REQUIREMENT
Where the records below show a line containing "- **Purpose**: System", start copying; end with the line containing "- Intermediate result inspection", and copy it too.

○ ○ ○ ○

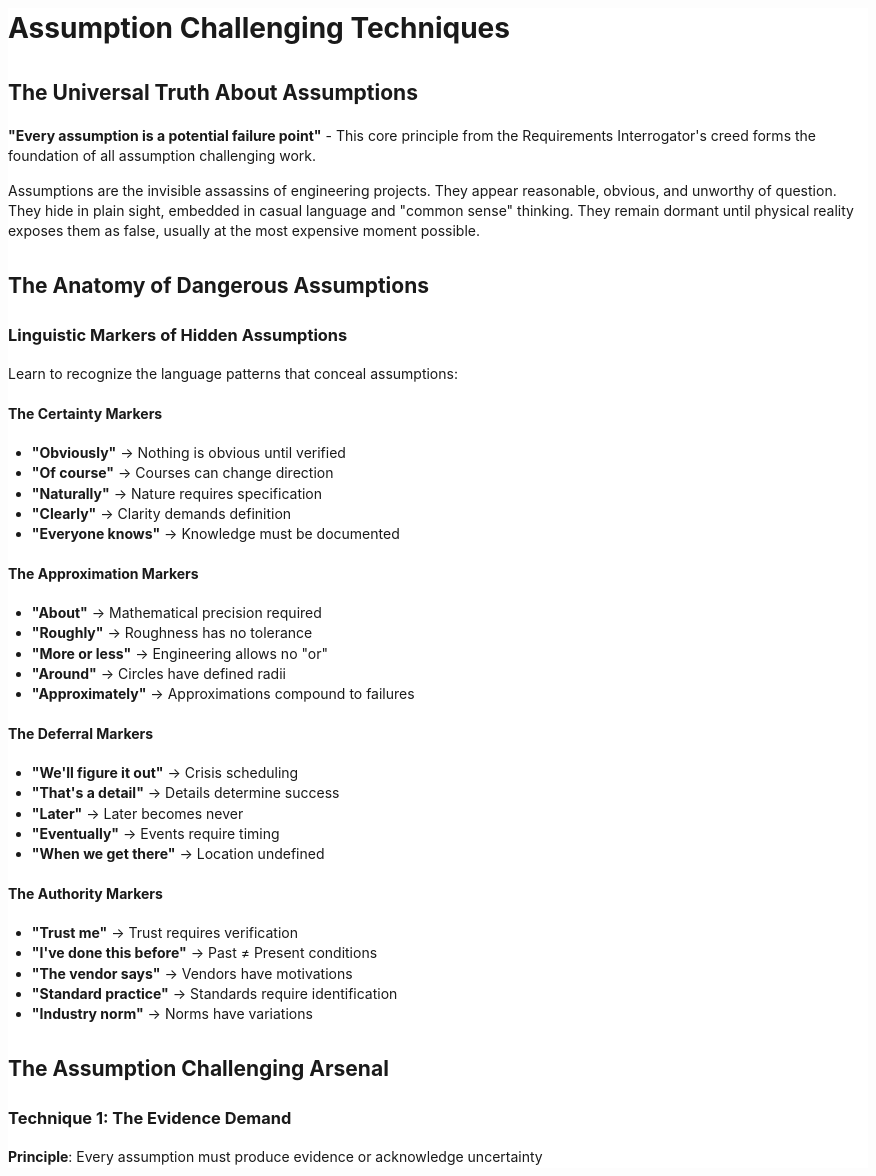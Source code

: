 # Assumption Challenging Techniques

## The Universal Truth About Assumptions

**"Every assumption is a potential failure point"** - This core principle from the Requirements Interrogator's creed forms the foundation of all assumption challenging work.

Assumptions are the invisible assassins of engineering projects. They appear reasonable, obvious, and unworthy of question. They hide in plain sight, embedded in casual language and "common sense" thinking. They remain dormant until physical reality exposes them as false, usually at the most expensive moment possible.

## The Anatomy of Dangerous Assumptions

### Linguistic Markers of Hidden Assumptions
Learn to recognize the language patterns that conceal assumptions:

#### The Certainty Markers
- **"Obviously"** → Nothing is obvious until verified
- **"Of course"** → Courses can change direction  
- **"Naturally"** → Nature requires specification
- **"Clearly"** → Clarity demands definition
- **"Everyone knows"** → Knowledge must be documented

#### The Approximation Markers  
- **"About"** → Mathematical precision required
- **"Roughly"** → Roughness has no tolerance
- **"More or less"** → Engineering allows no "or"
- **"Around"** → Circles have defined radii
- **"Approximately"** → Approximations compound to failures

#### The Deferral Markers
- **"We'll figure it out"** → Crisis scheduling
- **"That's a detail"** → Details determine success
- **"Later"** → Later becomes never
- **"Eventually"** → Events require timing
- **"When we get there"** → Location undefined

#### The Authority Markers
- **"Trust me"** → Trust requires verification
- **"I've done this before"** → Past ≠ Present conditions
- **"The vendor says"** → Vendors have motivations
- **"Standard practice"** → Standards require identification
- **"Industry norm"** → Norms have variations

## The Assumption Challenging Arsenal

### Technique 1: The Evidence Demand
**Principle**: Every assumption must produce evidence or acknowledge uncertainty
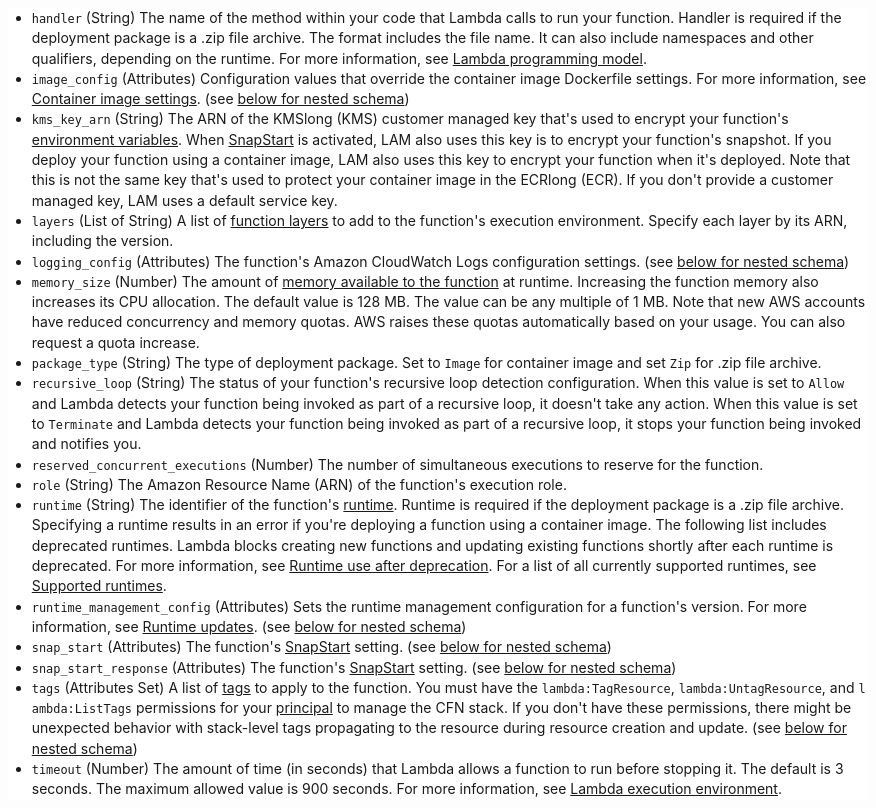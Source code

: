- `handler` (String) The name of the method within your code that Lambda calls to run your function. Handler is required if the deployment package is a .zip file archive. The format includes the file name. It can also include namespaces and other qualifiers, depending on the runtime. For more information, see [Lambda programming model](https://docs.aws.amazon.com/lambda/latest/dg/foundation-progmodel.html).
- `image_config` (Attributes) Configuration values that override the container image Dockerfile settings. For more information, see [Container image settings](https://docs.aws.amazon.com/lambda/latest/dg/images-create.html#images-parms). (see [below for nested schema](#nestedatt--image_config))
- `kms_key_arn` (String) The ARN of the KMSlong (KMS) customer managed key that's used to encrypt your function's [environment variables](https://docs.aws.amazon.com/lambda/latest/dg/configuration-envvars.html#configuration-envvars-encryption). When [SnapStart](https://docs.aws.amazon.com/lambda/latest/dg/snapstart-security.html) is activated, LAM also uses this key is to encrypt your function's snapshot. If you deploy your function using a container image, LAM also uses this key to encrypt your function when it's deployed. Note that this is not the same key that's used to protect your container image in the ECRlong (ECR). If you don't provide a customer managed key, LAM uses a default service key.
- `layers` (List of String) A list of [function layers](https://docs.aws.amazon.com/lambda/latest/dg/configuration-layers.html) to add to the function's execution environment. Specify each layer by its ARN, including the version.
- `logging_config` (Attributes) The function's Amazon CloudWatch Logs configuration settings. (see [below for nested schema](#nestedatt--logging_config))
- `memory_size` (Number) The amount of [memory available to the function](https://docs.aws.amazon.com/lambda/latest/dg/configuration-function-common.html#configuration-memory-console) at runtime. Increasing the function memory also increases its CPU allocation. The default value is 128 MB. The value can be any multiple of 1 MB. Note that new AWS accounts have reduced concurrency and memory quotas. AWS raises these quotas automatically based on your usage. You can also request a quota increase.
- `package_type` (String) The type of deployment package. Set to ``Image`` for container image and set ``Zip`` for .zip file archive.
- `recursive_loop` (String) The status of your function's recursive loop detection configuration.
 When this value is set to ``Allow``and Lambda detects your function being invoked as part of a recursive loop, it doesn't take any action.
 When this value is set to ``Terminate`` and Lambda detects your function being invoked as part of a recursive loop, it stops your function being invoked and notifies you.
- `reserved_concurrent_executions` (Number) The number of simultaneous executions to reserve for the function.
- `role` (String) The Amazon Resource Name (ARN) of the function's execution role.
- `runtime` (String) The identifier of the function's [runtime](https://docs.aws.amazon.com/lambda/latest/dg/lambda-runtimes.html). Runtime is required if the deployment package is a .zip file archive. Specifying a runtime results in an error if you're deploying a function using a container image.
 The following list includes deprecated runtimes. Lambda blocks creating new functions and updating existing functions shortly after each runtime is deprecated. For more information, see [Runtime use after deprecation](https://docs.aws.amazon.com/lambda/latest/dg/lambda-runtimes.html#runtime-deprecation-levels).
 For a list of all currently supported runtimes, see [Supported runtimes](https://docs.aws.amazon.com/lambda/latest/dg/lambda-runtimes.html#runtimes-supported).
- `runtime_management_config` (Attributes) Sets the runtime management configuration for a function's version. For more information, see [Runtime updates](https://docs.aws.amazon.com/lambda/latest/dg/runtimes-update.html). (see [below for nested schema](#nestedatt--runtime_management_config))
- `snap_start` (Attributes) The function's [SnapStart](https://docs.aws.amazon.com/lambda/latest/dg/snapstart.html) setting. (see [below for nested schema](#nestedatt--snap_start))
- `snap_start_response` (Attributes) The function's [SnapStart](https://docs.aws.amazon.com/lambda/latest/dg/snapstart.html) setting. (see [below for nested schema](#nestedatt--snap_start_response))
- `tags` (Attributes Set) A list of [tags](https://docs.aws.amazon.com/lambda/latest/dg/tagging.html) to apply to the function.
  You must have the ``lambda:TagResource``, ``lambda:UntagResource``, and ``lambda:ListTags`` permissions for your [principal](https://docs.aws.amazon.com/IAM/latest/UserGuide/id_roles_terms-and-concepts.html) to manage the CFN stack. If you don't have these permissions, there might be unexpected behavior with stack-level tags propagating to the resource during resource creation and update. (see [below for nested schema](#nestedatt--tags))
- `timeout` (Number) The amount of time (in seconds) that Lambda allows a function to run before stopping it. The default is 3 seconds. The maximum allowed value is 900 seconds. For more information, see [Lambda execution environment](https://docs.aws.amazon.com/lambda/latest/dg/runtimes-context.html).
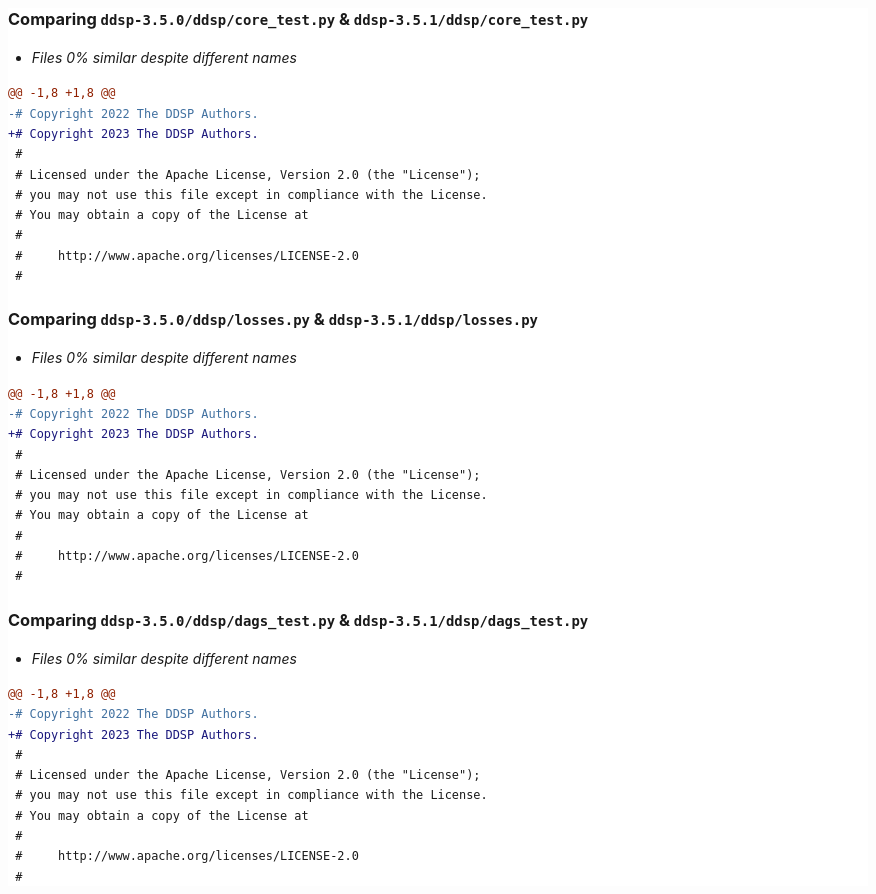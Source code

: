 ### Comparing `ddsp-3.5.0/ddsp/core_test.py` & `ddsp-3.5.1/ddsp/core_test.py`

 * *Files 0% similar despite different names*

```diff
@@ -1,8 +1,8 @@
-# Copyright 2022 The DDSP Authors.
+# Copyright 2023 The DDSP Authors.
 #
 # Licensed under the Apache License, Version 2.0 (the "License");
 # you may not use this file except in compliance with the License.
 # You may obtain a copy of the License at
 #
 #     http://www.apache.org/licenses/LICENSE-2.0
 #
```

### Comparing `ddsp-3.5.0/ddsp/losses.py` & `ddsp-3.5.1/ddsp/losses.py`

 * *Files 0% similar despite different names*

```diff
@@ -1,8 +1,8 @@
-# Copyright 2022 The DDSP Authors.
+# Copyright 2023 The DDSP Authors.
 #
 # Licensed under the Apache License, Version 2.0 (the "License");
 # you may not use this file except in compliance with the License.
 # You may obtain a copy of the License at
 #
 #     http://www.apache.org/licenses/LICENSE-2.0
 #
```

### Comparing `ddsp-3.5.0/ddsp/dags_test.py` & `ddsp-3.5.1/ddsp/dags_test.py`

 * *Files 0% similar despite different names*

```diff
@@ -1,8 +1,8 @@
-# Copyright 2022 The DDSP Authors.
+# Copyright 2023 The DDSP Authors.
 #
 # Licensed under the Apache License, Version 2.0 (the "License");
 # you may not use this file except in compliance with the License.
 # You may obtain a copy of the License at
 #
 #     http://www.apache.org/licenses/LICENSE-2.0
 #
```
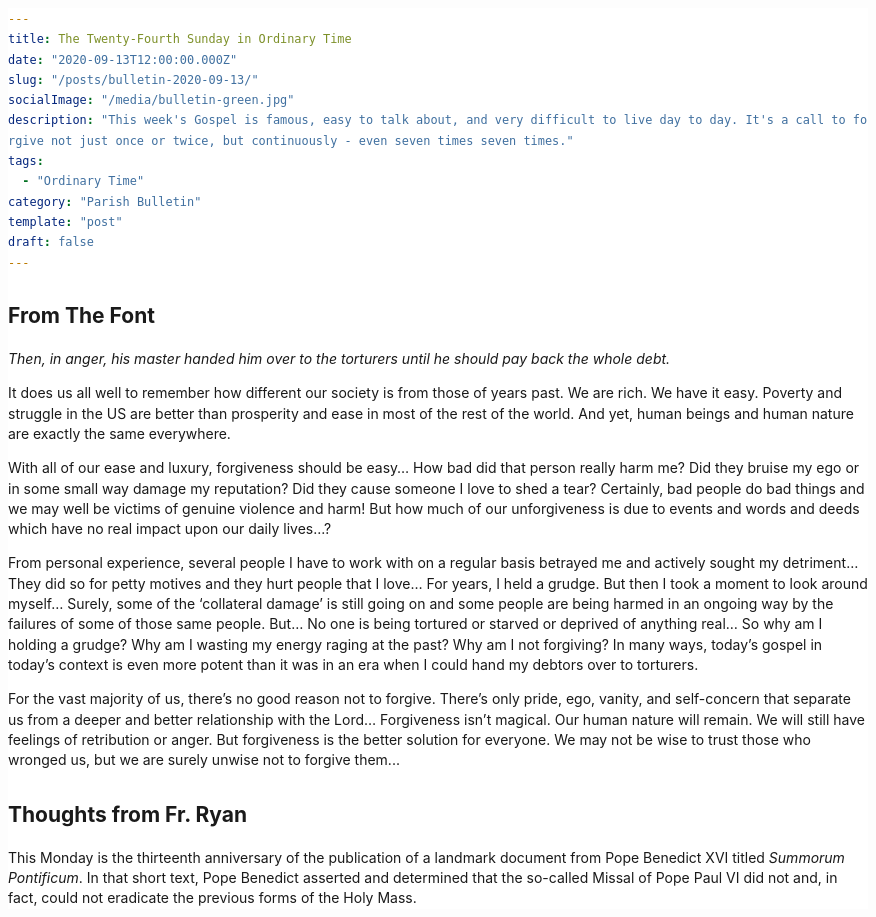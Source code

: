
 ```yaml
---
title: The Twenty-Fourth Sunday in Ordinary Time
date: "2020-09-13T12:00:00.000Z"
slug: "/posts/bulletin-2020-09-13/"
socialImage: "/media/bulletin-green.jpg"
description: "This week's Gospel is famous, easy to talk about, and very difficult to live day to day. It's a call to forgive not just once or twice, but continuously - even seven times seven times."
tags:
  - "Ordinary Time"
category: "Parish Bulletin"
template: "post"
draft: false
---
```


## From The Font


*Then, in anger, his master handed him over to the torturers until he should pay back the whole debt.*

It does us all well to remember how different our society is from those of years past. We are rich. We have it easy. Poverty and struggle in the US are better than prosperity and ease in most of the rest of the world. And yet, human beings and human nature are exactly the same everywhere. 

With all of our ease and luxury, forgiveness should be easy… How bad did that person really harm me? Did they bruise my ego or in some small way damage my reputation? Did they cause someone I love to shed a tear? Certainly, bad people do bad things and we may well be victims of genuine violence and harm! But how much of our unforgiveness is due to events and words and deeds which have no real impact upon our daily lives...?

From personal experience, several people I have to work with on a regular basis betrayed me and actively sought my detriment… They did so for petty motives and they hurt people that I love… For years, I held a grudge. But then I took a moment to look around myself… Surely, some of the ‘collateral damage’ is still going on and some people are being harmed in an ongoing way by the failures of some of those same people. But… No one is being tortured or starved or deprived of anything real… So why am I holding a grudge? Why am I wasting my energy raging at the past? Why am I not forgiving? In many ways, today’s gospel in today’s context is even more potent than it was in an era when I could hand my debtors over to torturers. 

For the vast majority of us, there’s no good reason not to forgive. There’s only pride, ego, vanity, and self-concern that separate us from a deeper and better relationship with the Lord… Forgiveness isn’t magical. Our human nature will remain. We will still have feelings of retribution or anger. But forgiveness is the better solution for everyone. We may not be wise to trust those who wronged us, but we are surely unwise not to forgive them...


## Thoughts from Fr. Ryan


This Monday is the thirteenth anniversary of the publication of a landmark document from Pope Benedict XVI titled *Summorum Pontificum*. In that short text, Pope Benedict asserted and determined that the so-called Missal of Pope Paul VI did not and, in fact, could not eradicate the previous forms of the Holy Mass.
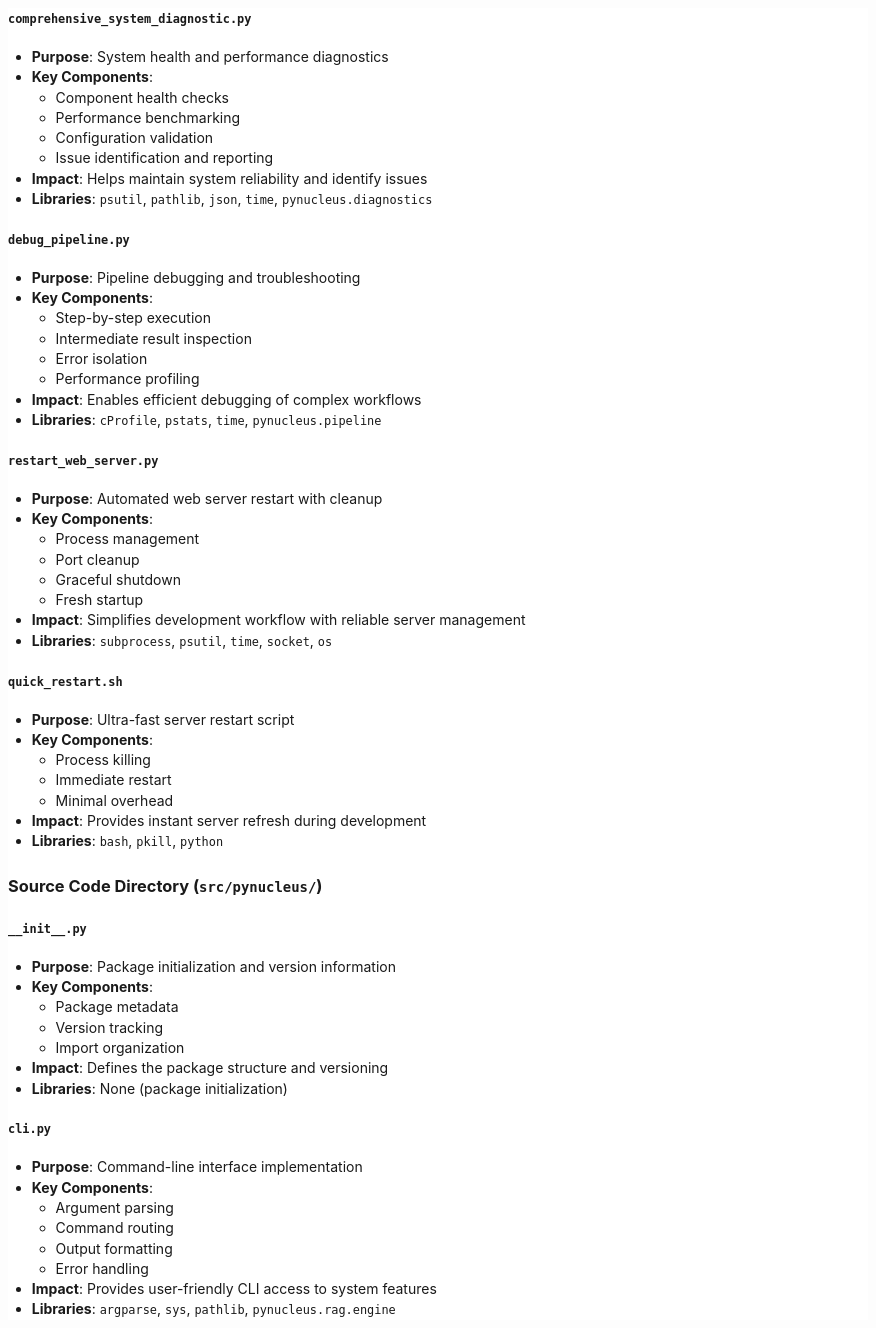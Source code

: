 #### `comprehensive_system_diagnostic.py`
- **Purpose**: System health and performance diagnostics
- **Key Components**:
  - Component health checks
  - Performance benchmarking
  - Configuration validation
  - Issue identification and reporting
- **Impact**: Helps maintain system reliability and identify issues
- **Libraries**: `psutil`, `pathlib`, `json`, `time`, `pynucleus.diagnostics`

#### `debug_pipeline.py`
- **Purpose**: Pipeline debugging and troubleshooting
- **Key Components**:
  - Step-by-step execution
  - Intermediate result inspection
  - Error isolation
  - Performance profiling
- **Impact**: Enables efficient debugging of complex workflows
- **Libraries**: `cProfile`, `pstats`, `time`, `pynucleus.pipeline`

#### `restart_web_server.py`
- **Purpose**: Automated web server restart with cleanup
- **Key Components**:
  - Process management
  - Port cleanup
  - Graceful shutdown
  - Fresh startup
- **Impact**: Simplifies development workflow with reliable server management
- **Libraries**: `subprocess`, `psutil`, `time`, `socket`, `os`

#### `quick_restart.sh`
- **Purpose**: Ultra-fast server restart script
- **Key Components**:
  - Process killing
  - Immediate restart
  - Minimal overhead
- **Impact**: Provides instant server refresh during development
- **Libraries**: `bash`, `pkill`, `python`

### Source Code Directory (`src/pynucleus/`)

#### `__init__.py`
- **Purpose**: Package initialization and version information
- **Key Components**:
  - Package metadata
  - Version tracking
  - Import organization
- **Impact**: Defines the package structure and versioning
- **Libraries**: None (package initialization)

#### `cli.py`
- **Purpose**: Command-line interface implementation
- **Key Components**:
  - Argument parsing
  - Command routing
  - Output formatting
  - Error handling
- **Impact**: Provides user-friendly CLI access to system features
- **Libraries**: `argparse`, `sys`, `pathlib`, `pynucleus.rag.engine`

○ ○ ○ ○

OUTPUT BELOW
- **Purpose**: System health and performance diagnostics
- **Key Components**:
  - Component health checks
  - Performance benchmarking
  - Configuration validation
  - Issue identification and reporting
- **Impact**: Helps maintain system reliability and identify issues
- **Libraries**: `psutil`, `pathlib`, `json`, `time`, `pynucleus.diagnostics`

#### `debug_pipeline.py`
- **Purpose**: Pipeline debugging and troubleshooting
- **Key Components**:
  - Step-by-step execution
  - Intermediate result inspection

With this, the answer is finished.